[Document images with source code]
··········
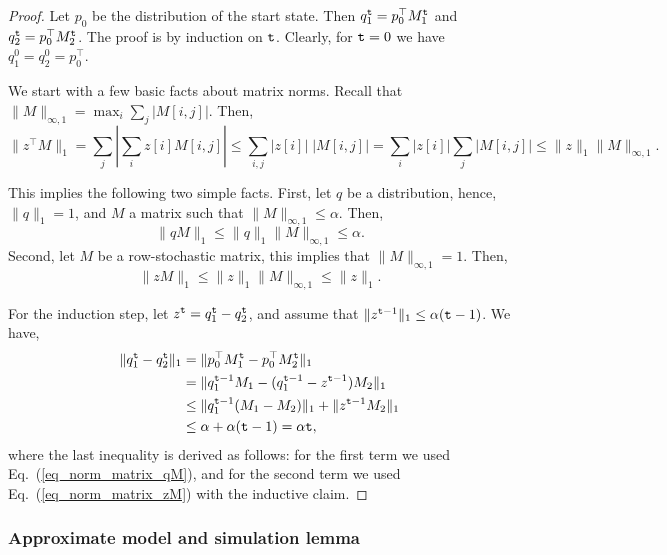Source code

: \begin{proof}
Let $p_0$ be the distribution of the start state. Then
$q_1^{\tt t}=p_0^\top M_1^{\tt t}$ and $q_2^{\tt t}=p_0^\top
M_2^{\tt t}$. The proof is by induction on ${\tt t}$. Clearly, for
${\tt t}=0$ we have $q_1^0=q_2^0=p_0^\top$.

We start with a few basic facts about matrix norms. Recall that
$\|M\|_{\infty,1} = \max_i \sum_j |M[i,j]|$. Then,
\begin{equation}
\label{eq_norm_matrix_1}
%
\| z^\top M\|_1 = \sum_j | \sum_i z[i] M[i,j]|\leq \sum_{i,j} |z[i]|\;
|M[i,j] | = \sum_i |z[i]| \sum_j  |M[i,j]| \leq \|z\|_1
\|M\|_{\infty,1}.
\end{equation}

This implies the following two simple facts. First, let $q$ be a
distribution, hence, $\|q\|_1=1$, and $M$ a matrix such that
$\|M\|_{\infty,1} \leq \alpha $. Then,
\begin{equation}
\label{eq_norm_matrix_qM} \|qM\|_1 \leq \|q\|_1 \|M\|_{\infty,1}
 \leq \alpha.
\end{equation}
Second, let $M$ be a row-stochastic matrix, this implies that
$\|M\|_{\infty,1}=1$. Then,
\begin{equation}
\label{eq_norm_matrix_zM} \|zM\|_1 \leq \|z\|_1 \|M\|_{\infty,1}
\leq \|z\|_1.
\end{equation}

For the induction step, let $z^{\tt t}=q_1^{\tt t}-q_2^{\tt t}$, and assume that 
$\|z^{{\tt t}-1}\|_1 \leq \alpha ({\tt t}-1)$. We
have,
\begin{align*}
\|q_1^{\tt t}-q_2^{\tt t}\|_1 &= \|p_0^\top M_1^{\tt t}-p_0^\top M_2^{\tt t}\|_1\\
&= \|q_1^{{\tt t}-1}M_1 - (q_1^{{\tt t}-1}-z^{{\tt t}-1})M_2\|_1\\
&\leq \|q_1^{{\tt t}-1} (M_1-M_2)\|_1 + \|z^{{\tt t}-1}M_2\|_1\\
&\leq \alpha + \alpha ({\tt t}-1) = \alpha{\tt t},
\end{align*}
where the last inequality is derived as follows: for the first
term we used Eq.~(\ref{eq_norm_matrix_qM}), and for the second term we
used Eq.~(\ref{eq_norm_matrix_zM}) with the inductive claim.
\end{proof}

\subsubsection{Approximate model and simulation lemma}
··········
*Aim of the task:* The entries above need to be repeated in full, word for word. Skip the images.

*Output of the task:*
Source code

: \begin{proof}
Let $p_0$ be the distribution of the start state. Then
$q_1^{\tt t}=p_0^\top M_1^{\tt t}$ and $q_2^{\tt t}=p_0^\top
M_2^{\tt t}$. The proof is by induction on ${\tt t}$. Clearly, for
${\tt t}=0$ we have $q_1^0=q_2^0=p_0^\top$.

We start with a few basic facts about matrix norms. Recall that
$\|M\|_{\infty,1} = \max_i \sum_j |M[i,j]|$. Then,
\begin{equation}
\label{eq_norm_matrix_1}
%
\| z^\top M\|_1 = \sum_j | \sum_i z[i] M[i,j]|\leq \sum_{i,j} |z[i]|\;
|M[i,j] | = \sum_i |z[i]| \sum_j  |M[i,j]| \leq \|z\|_1
\|M\|_{\infty,1}.
\end{equation}

This implies the following two simple facts. First, let $q$ be a
distribution, hence, $\|q\|_1=1$, and $M$ a matrix such that
$\|M\|_{\infty,1} \leq \alpha $. Then,
\begin{equation}
\label{eq_norm_matrix_qM} \|qM\|_1 \leq \|q\|_1 \|M\|_{\infty,1}
 \leq \alpha.
\end{equation}
Second, let $M$ be a row-stochastic matrix, this implies that
$\|M\|_{\infty,1}=1$. Then,
\begin{equation}
\label{eq_norm_matrix_zM} \|zM\|_1 \leq \|z\|_1 \|M\|_{\infty,1}
\leq \|z\|_1.
\end{equation}

For the induction step, let $z^{\tt t}=q_1^{\tt t}-q_2^{\tt t}$, and assume that 
$\|z^{{\tt t}-1}\|_1 \leq \alpha ({\tt t}-1)$. We
have,
\begin{align*}
\|q_1^{\tt t}-q_2^{\tt t}\|_1 &= \|p_0^\top M_1^{\tt t}-p_0^\top M_2^{\tt t}\|_1\\
&= \|q_1^{{\tt t}-1}M_1 - (q_1^{{\tt t}-1}-z^{{\tt t}-1})M_2\|_1\\
&\leq \|q_1^{{\tt t}-1} (M_1-M_2)\|_1 + \|z^{{\tt t}-1}M_2\|_1\\
&\leq \alpha + \alpha ({\tt t}-1) = \alpha{\tt t},
\end{align*}
where the last inequality is derived as follows: for the first
term we used Eq.~(\ref{eq_norm_matrix_qM}), and for the second term we
used Eq.~(\ref{eq_norm_matrix_zM}) with the inductive claim.
\end{proof}

\subsubsection{Approximate model and simulation lemma}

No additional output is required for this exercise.